◆ **Exercise description**
What is wanted is an exact copy of the lines from the top of the listing through the line containing "- 🔑 Secure API key injection via the client".

◆ **Records supplied**
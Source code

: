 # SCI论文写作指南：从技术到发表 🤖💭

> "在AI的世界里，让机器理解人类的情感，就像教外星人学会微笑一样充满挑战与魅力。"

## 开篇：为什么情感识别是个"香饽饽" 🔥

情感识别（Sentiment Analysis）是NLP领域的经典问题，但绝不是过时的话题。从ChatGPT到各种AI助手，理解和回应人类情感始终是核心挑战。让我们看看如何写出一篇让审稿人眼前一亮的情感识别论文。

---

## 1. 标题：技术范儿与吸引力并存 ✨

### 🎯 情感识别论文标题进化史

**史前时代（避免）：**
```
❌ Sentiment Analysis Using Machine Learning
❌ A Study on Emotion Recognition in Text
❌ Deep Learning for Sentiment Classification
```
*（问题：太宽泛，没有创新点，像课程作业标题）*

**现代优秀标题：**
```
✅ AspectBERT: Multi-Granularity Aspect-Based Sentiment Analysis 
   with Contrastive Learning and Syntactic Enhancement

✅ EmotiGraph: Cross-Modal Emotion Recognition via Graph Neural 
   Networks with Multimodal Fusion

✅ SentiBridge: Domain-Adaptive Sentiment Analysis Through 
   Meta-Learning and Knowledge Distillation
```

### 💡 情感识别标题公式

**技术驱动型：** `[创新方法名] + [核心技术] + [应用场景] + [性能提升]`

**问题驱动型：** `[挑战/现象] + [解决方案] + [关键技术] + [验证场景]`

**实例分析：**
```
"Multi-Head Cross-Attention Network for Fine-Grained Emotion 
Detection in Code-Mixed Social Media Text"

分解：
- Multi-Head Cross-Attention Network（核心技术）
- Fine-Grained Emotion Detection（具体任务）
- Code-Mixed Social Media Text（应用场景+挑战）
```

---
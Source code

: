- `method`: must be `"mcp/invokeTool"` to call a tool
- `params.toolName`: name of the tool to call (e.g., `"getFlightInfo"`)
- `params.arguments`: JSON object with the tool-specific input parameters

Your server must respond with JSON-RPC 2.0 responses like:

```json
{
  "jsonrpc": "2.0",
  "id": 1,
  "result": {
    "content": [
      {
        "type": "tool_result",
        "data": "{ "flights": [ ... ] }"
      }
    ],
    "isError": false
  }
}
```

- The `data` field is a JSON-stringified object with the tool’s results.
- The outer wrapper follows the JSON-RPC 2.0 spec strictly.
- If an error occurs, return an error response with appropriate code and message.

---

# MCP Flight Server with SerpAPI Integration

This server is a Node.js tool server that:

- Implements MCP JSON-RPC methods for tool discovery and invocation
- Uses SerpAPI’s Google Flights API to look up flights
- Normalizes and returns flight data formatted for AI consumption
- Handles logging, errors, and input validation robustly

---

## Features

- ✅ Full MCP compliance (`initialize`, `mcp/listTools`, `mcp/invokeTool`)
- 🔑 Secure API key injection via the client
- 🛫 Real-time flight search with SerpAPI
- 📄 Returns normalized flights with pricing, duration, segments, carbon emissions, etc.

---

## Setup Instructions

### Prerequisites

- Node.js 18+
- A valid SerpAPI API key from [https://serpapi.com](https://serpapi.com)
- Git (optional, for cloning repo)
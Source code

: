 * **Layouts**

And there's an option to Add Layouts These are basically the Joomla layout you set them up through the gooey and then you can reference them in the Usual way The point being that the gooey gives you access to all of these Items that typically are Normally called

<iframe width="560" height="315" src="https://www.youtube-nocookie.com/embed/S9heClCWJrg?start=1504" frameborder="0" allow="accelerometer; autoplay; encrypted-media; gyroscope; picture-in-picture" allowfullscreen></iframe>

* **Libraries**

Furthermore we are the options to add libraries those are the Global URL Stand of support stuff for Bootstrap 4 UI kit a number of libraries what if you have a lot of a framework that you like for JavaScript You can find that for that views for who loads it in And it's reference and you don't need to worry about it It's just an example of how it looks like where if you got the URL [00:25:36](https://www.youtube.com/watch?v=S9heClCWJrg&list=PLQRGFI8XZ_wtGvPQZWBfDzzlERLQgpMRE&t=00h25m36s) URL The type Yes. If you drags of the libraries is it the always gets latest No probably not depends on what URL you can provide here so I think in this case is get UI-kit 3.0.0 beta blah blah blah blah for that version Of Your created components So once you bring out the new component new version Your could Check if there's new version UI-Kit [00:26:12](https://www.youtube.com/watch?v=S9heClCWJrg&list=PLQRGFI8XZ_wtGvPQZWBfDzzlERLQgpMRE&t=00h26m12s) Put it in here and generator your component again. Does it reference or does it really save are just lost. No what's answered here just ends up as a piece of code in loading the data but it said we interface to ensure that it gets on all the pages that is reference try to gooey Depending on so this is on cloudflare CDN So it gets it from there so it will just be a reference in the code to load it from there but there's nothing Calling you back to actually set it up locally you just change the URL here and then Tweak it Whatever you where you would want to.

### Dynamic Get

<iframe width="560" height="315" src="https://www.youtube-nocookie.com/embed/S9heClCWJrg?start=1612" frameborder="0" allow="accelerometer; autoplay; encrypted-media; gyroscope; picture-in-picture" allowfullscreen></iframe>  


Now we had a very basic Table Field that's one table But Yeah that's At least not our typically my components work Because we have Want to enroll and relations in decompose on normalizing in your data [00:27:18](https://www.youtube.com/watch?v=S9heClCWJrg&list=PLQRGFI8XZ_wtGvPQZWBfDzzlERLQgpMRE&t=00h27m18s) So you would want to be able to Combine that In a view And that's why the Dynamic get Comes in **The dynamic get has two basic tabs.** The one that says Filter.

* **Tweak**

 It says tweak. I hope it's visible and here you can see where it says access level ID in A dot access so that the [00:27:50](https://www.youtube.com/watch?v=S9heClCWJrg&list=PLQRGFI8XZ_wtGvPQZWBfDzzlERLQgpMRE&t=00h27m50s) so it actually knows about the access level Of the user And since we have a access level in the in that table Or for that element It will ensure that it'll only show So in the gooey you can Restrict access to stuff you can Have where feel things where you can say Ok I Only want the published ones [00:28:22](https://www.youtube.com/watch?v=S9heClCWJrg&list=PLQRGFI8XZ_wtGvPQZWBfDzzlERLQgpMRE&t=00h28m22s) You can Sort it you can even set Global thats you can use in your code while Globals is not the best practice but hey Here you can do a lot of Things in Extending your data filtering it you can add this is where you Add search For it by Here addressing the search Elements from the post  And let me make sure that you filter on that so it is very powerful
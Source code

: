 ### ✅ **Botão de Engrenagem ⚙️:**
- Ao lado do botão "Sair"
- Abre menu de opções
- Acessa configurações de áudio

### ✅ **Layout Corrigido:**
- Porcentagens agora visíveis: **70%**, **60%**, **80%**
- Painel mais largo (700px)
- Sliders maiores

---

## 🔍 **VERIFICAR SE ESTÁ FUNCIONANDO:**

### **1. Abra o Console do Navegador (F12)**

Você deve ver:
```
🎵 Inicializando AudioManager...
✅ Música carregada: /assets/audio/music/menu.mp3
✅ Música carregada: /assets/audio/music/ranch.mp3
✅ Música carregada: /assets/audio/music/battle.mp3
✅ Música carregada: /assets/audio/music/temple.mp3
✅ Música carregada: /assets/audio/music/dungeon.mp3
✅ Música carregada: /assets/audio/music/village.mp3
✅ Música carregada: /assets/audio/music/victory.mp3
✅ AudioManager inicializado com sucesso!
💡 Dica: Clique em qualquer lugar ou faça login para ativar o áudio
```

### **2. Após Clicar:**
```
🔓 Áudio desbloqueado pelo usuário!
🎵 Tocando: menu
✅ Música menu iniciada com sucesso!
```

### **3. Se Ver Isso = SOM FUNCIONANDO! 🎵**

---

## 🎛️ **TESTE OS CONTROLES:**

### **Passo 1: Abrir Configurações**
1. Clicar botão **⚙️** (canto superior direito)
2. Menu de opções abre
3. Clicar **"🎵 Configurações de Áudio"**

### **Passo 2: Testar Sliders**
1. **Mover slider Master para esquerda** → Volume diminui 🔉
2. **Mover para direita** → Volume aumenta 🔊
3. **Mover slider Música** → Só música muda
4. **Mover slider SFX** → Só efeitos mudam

◆ **Task output**
Source code

: # SCI论文写作指南：从技术到发表 🤖💭

> "在AI的世界里，让机器理解人类的情感，就像教外星人学会微笑一样充满挑战与魅力。"

## 开篇：为什么情感识别是个"香饽饽" 🔥

情感识别（Sentiment Analysis）是NLP领域的经典问题，但绝不是过时的话题。从ChatGPT到各种AI助手，理解和回应人类情感始终是核心挑战。让我们看看如何写出一篇让审稿人眼前一亮的情感识别论文。

---

## 1. 标题：技术范儿与吸引力并存 ✨

### 🎯 情感识别论文标题进化史

**史前时代（避免）：**
```
❌ Sentiment Analysis Using Machine Learning
❌ A Study on Emotion Recognition in Text
❌ Deep Learning for Sentiment Classification
```
*（问题：太宽泛，没有创新点，像课程作业标题）*

**现代优秀标题：**
```
✅ AspectBERT: Multi-Granularity Aspect-Based Sentiment Analysis 
   with Contrastive Learning and Syntactic Enhancement

✅ EmotiGraph: Cross-Modal Emotion Recognition via Graph Neural 
   Networks with Multimodal Fusion

✅ SentiBridge: Domain-Adaptive Sentiment Analysis Through 
   Meta-Learning and Knowledge Distillation
```

### 💡 情感识别标题公式

**技术驱动型：** `[创新方法名] + [核心技术] + [应用场景] + [性能提升]`

**问题驱动型：** `[挑战/现象] + [解决方案] + [关键技术] + [验证场景]`

**实例分析：**
```
"Multi-Head Cross-Attention Network for Fine-Grained Emotion 
Detection in Code-Mixed Social Media Text"

分解：
- Multi-Head Cross-Attention Network（核心技术）
- Fine-Grained Emotion Detection（具体任务）
- Code-Mixed Social Media Text（应用场景+挑战）
```

---
Source code

:- `method`: must be `"mcp/invokeTool"` to call a tool
- `params.toolName`: name of the tool to call (e.g., `"getFlightInfo"`)
- `params.arguments`: JSON object with the tool-specific input parameters

Your server must respond with JSON-RPC 2.0 responses like:

```json
{
  "jsonrpc": "2.0",
  "id": 1,
  "result": {
    "content": [
      {
        "type": "tool_result",
        "data": "{ "flights": [ ... ] }"
      }
    ],
    "isError": false
  }
}
```

- The `data` field is a JSON-stringified object with the tool’s results.
- The outer wrapper follows the JSON-RPC 2.0 spec strictly.
- If an error occurs, return an error response with appropriate code and message.

---

# MCP Flight Server with SerpAPI Integration

This server is a Node.js tool server that:

- Implements MCP JSON-RPC methods for tool discovery and invocation
- Uses SerpAPI’s Google Flights API to look up flights
- Normalizes and returns flight data formatted for AI consumption
- Handles logging, errors, and input validation robustly

---

## Features

- ✅ Full MCP compliance (`initialize`, `mcp/listTools`, `mcp/invokeTool`)
- 🔑 Secure API key injection via the client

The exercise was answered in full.